– Żeby nie dodawać do tej sprawy właśnie jakichś emocji, bo tak samo można by powiedzieć o tym obowiązku szkolnym, dlaczego my nakazujemy chodzić do szkoły? Podejmujemy różne racjonalne kroki, tak, aby wyjść naprzeciw temu, że rozwiązania, które były na kilka miesięcy, doraźne, obowiązują już lata – powiedział Tomasz Siemoniak w TVN24, pytany, co odpowie Szymonowi Hołowni, który napisał w mediach społecznościowych w kontekście planów ograniczania 800+ o „robieniu z ukraińskich matek zakładników kampanii wyborczej”.

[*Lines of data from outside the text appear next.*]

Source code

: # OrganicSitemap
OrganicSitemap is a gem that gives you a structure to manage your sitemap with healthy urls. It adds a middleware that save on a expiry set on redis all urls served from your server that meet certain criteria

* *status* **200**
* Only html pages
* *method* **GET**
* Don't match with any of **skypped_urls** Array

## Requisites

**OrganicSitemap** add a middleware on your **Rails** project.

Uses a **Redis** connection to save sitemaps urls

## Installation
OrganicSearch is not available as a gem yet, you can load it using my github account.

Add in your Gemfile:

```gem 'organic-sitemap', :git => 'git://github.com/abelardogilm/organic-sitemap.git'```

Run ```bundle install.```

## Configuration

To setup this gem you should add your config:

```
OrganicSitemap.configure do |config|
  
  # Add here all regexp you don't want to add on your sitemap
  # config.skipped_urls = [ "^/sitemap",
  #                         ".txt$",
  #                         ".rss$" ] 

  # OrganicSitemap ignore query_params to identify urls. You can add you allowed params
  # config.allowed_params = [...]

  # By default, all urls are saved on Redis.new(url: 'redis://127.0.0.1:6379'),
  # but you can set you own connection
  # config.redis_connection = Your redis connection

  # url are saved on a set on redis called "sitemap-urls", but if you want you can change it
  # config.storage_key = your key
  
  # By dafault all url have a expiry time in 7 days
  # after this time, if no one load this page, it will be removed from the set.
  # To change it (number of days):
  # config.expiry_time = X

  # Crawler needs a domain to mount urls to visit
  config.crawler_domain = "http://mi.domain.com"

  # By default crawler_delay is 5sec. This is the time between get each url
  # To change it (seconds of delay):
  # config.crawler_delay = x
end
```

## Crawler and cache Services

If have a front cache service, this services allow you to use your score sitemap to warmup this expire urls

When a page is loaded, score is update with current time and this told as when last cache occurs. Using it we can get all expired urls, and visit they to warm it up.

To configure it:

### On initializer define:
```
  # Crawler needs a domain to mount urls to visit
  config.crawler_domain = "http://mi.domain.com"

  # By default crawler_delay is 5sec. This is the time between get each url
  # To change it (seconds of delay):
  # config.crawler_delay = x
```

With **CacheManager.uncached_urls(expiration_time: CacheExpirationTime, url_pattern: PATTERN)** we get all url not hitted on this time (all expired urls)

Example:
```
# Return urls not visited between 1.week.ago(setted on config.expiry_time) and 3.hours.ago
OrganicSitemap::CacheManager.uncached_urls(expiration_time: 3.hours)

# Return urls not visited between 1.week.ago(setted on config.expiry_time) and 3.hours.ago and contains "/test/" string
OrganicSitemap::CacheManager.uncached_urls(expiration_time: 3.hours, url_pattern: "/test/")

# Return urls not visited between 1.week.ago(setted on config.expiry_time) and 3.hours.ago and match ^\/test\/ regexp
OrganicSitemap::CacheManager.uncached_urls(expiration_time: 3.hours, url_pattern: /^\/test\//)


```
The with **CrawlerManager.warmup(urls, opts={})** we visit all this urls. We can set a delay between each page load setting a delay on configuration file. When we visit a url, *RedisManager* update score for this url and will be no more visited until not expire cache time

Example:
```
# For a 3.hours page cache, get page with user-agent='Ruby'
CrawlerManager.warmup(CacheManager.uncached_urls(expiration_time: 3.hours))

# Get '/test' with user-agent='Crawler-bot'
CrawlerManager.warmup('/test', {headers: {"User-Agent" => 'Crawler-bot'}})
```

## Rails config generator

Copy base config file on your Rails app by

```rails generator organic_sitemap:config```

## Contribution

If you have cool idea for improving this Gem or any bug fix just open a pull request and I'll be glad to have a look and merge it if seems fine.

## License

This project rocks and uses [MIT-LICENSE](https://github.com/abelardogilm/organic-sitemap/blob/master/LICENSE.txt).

– Będzie dyskusja w ramach rządu, ja nie chcę wyprzedać takiej dyskusji […] sądzę, że siądziemy do stołu i ustalimy to absolutnie na takiej zasadzie merytorycznej. Tutaj wiodącym resortem jest MSWiA, bo my zajmujemy się obcokrajowcami w Polsce […]. Absolutnie oczywiście minister rodziny, pracy ma tu prawo, bo kwestia polityki społecznej, samego 800+ to jest w jej gestii – kontynuował.

– Ja jestem spokojny o rezultat tej dyskusji, na pewno, zgadzam się z panią redaktor, nie warto, żeby to było tematem kampanii wyborczej – mówił dalej.